- **WORK INSTRUCTION**
Only the lines from the one containing "这样想着，我也睡不着了，一个激灵坐起身就要下床。" to the end of the records should be given again, word for word and in full.

- **MATERIAL FOR THIS EXERCISE**
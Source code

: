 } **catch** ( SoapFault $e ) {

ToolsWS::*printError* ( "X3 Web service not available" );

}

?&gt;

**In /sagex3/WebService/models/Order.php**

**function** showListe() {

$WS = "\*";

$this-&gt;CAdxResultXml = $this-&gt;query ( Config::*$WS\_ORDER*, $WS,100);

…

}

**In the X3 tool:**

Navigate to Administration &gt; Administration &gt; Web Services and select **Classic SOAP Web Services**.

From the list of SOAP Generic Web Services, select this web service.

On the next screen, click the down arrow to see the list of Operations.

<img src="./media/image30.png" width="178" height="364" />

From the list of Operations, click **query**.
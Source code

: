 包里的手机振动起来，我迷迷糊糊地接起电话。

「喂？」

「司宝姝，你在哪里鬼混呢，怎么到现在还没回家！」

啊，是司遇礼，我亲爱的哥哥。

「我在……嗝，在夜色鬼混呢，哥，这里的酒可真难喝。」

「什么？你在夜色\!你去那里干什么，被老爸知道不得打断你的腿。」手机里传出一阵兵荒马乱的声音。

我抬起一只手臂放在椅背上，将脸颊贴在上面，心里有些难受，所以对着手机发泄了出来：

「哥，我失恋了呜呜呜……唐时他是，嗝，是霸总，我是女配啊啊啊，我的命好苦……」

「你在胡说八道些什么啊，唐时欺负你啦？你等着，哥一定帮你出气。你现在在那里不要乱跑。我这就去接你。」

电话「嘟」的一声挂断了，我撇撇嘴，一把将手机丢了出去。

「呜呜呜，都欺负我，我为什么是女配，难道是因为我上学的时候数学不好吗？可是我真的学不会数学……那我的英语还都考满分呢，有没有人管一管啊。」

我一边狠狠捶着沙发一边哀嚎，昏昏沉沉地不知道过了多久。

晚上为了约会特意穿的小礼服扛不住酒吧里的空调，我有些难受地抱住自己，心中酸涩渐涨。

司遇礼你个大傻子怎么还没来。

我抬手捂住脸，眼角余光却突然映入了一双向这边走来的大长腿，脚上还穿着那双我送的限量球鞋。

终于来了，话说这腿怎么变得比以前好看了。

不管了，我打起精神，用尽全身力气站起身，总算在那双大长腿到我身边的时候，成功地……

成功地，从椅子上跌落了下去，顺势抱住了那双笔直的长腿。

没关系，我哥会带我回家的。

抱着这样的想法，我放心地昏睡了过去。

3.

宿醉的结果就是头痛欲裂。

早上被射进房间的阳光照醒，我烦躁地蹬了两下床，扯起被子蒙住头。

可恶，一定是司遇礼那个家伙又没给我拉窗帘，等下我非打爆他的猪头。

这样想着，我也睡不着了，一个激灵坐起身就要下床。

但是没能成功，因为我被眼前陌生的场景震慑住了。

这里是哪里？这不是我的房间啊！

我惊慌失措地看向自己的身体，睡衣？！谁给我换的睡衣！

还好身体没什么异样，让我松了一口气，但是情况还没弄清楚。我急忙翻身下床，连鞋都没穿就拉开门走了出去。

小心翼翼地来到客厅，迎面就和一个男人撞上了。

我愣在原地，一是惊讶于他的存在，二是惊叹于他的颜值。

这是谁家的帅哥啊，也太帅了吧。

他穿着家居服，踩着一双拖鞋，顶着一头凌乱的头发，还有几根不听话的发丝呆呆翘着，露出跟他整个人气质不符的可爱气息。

- **RESPONSE**
这样想着，我也睡不着了，一个激灵坐起身就要下床。

但是没能成功，因为我被眼前陌生的场景震慑住了。

这里是哪里？这不是我的房间啊！

我惊慌失措地看向自己的身体，睡衣？！谁给我换的睡衣！

还好身体没什么异样，让我松了一口气，但是情况还没弄清楚。我急忙翻身下床，连鞋都没穿就拉开门走了出去。

小心翼翼地来到客厅，迎面就和一个男人撞上了。

我愣在原地，一是惊讶于他的存在，二是惊叹于他的颜值。

这是谁家的帅哥啊，也太帅了吧。

他穿着家居服，踩着一双拖鞋，顶着一头凌乱的头发，还有几根不听话的发丝呆呆翘着，露出跟他整个人气质不符的可爱气息。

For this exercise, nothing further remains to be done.